"""
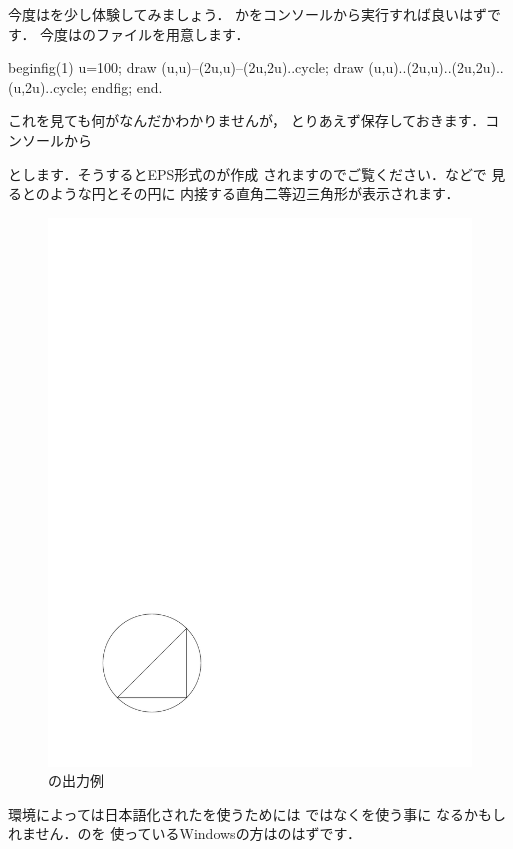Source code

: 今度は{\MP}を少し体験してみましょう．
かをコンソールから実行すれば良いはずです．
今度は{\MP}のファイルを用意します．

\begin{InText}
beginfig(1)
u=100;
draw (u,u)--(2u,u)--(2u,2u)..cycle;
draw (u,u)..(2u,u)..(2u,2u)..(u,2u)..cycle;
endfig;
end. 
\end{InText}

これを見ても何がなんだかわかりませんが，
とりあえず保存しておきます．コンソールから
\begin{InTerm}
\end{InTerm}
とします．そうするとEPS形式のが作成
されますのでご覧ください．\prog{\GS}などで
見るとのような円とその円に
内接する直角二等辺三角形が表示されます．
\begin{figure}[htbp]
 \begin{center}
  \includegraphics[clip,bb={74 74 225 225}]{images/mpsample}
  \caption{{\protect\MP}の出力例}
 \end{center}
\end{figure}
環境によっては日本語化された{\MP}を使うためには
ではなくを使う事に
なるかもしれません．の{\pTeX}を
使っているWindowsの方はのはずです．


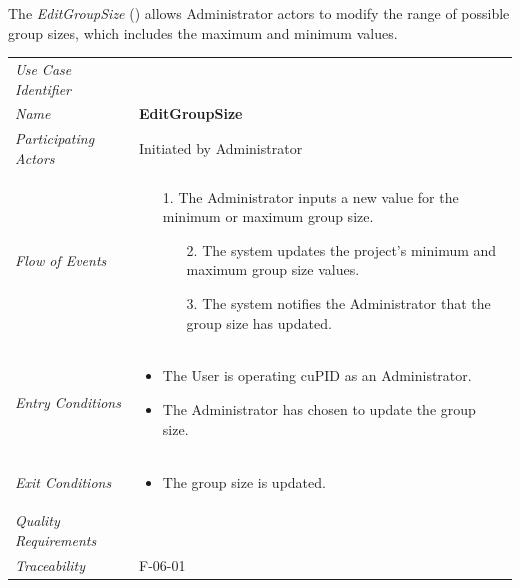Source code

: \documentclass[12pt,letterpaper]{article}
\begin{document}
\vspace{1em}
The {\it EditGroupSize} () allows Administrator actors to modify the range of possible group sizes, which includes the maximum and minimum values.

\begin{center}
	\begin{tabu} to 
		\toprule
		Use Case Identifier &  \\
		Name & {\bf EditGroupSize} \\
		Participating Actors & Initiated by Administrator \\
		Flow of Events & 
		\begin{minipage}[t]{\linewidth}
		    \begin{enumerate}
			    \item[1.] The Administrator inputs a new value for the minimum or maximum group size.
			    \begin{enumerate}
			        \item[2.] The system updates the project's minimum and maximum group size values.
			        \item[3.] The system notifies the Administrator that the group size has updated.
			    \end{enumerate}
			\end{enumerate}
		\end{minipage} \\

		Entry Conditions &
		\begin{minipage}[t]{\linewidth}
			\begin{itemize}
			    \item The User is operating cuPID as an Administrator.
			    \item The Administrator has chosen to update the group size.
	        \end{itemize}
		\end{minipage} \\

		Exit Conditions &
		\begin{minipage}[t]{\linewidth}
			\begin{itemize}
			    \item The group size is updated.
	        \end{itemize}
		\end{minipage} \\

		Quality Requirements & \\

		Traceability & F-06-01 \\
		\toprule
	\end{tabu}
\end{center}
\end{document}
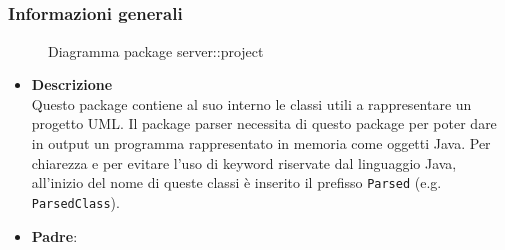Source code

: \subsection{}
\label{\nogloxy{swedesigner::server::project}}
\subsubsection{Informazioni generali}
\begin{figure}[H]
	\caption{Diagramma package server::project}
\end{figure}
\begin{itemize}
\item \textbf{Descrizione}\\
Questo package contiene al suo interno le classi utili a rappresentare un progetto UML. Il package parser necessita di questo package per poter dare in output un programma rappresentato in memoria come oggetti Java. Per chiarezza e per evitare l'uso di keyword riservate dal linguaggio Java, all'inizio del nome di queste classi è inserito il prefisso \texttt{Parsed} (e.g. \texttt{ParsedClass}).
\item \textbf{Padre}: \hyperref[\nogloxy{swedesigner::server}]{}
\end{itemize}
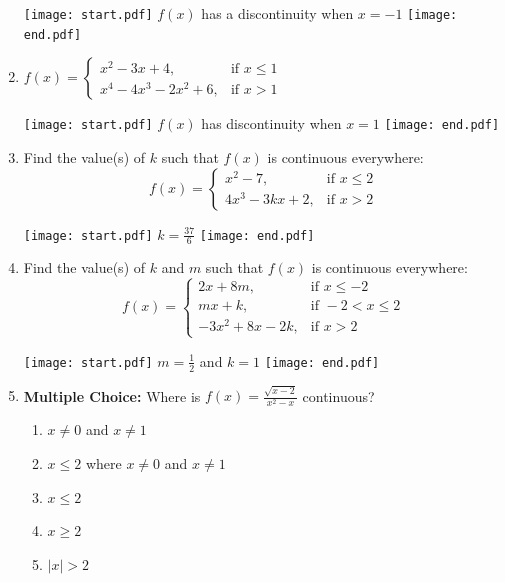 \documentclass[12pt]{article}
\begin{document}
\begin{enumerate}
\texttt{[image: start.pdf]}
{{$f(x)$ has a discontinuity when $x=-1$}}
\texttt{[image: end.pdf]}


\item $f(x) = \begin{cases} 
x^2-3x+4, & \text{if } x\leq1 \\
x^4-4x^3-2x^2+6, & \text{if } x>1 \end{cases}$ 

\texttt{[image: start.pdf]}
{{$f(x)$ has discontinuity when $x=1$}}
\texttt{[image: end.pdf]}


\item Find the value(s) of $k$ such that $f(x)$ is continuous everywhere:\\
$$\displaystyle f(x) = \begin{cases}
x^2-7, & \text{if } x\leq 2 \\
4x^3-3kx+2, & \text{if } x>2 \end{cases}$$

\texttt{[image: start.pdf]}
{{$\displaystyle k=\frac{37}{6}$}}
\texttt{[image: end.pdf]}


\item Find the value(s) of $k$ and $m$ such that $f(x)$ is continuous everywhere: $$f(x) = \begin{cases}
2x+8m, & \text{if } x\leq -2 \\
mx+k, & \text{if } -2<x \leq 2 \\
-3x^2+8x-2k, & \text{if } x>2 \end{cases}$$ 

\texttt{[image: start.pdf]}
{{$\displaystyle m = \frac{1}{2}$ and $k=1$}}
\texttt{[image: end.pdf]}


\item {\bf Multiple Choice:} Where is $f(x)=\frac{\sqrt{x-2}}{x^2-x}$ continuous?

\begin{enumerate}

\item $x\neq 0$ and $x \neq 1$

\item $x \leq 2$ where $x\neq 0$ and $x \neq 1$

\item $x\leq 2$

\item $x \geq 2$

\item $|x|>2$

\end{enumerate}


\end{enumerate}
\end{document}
"""
"""
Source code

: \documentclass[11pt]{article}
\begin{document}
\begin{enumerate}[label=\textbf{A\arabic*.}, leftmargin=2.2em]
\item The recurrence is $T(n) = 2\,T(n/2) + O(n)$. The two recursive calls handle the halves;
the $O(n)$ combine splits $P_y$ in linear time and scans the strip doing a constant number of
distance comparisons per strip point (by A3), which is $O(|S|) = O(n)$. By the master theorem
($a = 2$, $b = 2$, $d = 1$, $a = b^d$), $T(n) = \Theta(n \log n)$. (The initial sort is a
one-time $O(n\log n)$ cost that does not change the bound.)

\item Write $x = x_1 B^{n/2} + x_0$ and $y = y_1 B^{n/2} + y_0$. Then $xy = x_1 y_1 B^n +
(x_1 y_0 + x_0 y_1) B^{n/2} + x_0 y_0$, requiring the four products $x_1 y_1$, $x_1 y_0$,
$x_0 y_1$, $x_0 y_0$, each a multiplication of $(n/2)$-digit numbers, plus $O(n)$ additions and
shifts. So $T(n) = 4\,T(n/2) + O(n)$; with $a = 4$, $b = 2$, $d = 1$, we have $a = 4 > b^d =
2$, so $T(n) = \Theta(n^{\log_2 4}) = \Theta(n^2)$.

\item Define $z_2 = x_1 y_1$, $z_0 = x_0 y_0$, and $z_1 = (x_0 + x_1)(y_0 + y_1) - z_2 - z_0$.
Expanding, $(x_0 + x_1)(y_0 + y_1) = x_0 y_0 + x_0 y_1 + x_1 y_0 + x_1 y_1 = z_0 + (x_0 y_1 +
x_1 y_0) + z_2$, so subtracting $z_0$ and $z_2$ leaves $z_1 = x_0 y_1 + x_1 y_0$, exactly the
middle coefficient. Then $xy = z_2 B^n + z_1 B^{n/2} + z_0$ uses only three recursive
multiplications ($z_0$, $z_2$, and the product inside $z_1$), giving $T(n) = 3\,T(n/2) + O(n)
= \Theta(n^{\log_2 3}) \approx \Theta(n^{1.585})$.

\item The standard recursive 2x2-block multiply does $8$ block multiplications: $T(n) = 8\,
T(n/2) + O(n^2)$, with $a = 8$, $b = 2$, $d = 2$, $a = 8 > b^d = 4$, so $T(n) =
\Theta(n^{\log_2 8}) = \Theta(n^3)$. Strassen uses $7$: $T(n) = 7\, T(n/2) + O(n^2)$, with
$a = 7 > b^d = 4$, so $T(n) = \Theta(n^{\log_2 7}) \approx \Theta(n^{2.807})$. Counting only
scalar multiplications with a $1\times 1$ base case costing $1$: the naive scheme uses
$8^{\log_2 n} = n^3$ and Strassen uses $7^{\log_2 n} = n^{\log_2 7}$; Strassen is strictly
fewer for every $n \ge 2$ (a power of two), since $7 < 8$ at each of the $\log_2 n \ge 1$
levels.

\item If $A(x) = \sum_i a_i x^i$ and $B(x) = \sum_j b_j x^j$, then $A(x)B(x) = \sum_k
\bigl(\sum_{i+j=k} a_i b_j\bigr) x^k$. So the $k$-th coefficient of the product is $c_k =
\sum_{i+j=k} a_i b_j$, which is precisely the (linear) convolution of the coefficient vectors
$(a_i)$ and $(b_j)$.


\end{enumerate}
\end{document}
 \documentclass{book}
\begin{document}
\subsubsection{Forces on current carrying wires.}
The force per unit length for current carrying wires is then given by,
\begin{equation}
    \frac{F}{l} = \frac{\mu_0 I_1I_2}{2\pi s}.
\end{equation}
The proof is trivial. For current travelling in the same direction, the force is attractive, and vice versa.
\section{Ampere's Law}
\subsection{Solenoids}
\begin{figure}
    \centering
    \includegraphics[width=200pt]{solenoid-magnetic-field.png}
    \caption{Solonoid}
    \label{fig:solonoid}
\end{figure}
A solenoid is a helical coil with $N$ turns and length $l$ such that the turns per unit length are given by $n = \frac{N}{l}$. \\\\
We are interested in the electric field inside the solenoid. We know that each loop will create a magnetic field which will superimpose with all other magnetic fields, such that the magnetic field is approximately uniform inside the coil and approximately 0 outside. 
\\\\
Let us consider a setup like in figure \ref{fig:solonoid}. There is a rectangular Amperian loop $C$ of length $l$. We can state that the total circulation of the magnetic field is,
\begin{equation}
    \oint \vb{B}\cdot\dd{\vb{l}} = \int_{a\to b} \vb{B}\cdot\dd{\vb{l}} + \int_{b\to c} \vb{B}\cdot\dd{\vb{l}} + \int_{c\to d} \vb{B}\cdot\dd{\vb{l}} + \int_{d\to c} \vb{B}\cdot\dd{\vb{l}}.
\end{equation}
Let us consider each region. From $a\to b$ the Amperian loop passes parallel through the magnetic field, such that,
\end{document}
"""
"""
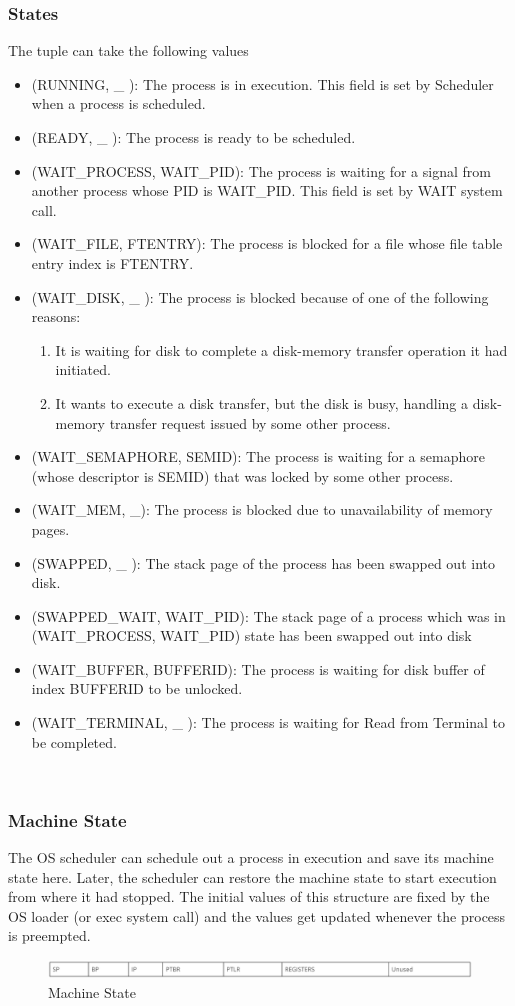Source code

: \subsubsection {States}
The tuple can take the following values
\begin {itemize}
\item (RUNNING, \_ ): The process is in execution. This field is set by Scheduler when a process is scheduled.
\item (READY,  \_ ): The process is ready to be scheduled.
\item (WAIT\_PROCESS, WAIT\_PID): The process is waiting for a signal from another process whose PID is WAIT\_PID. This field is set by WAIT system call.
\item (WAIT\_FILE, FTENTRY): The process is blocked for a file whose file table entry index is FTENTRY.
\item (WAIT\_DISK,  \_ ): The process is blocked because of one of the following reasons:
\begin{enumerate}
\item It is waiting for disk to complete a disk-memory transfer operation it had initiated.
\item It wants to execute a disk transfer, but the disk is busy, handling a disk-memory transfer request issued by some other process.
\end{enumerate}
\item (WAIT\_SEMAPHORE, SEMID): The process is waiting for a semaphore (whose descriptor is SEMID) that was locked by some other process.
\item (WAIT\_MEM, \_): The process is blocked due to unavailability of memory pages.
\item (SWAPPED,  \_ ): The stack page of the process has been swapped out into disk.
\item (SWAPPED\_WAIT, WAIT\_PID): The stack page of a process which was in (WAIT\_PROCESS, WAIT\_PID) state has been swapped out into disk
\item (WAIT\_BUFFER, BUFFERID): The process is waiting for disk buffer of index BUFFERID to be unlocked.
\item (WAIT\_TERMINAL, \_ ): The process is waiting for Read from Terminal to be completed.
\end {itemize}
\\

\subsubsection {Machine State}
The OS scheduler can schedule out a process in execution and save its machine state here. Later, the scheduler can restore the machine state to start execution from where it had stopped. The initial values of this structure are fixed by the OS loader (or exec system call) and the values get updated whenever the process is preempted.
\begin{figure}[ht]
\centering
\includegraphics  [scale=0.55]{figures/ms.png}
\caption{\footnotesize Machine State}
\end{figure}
"""
ABOUT THIS EXERCISE: Count the lines of the listing above in which the word "maximum" appears; state only the count.

WRITTEN REPLY: 3